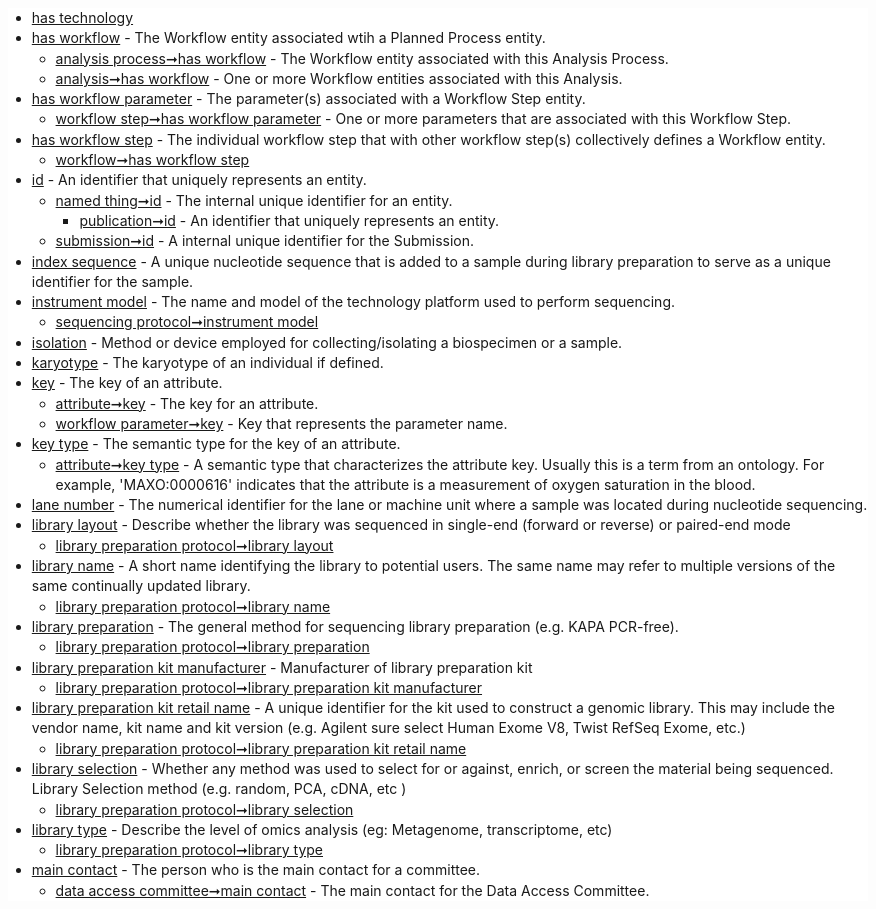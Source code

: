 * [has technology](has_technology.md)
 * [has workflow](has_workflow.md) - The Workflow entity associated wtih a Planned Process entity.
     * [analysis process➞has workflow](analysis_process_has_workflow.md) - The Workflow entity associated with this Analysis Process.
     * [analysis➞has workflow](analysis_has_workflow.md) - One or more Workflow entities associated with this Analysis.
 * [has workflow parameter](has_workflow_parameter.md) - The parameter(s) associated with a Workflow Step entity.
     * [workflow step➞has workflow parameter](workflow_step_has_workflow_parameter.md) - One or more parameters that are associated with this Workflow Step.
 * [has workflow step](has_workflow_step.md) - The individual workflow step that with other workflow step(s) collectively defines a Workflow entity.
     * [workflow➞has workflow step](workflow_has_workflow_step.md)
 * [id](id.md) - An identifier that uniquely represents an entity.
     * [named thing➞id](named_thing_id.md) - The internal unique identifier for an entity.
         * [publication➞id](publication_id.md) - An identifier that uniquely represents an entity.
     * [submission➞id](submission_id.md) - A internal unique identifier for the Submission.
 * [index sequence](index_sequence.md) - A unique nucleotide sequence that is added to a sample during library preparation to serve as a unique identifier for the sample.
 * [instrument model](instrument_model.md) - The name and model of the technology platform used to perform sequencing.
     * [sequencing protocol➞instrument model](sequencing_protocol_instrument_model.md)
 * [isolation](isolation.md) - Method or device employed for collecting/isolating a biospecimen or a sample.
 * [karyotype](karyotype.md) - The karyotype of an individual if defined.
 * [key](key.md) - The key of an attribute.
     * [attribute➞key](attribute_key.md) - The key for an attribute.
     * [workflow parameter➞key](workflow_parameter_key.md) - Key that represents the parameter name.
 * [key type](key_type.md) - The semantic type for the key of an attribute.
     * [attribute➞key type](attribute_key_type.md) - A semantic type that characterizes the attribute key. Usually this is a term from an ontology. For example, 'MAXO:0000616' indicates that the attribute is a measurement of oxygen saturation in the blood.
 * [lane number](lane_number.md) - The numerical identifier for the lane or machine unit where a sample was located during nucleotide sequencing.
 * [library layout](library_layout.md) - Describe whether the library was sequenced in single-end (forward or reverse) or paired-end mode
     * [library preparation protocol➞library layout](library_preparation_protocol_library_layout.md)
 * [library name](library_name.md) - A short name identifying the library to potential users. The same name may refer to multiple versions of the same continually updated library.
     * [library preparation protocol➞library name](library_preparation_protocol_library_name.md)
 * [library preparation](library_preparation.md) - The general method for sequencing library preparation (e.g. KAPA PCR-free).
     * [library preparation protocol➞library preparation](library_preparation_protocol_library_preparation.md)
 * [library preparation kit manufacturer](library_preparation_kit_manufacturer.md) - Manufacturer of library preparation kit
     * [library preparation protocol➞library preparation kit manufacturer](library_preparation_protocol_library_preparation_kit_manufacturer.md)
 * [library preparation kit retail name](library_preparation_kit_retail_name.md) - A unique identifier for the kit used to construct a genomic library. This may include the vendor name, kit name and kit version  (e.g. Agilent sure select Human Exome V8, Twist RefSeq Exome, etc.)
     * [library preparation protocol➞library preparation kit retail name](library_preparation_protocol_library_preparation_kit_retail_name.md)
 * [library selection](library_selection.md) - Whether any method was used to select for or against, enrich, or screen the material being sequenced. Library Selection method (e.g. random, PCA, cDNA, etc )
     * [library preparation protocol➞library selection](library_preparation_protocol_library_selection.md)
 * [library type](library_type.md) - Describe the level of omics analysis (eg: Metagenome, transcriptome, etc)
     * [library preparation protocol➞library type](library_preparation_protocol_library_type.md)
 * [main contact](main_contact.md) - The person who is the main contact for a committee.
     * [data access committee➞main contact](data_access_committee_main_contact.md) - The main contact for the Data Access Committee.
----------------
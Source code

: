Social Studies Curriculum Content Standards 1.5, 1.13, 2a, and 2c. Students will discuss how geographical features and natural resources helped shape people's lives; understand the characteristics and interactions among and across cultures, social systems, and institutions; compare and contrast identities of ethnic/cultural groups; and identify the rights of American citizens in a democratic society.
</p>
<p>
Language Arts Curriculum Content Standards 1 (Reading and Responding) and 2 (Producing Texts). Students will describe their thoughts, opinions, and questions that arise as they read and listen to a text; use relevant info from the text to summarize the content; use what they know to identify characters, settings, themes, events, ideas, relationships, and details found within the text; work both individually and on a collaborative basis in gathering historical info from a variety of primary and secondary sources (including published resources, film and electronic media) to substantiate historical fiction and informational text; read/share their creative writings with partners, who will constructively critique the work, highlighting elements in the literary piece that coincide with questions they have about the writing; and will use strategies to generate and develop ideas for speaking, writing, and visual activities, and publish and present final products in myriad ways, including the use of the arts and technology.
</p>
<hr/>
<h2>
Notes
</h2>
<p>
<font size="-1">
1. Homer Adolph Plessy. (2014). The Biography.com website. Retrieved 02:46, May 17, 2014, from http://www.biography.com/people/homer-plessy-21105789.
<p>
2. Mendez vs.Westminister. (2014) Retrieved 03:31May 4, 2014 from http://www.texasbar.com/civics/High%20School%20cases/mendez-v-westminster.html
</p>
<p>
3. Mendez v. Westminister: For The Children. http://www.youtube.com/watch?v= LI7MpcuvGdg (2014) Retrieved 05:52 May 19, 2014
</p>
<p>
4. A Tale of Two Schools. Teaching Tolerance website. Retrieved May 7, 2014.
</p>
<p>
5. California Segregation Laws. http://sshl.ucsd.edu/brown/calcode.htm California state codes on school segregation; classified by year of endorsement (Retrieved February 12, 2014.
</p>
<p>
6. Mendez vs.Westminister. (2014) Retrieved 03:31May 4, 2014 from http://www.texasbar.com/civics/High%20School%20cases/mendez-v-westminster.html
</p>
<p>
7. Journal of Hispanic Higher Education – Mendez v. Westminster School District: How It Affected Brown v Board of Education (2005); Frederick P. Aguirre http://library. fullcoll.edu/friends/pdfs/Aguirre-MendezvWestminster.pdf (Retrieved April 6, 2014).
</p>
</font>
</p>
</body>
----------------
Only the lines above starting at the one containing "Metagenome, transcriptome, etc)" and ending at the one containing "Data Access Committee.", both included, are to be returned, exactly as they read.

### [OUTPUT FOR THIS TASK]
 * [library type](library_type.md) - Describe the level of omics analysis (eg: Metagenome, transcriptome, etc)
     * [library preparation protocol➞library type](library_preparation_protocol_library_type.md)
 * [main contact](main_contact.md) - The person who is the main contact for a committee.
     * [data access committee➞main contact](data_access_committee_main_contact.md) - The main contact for the Data Access Committee.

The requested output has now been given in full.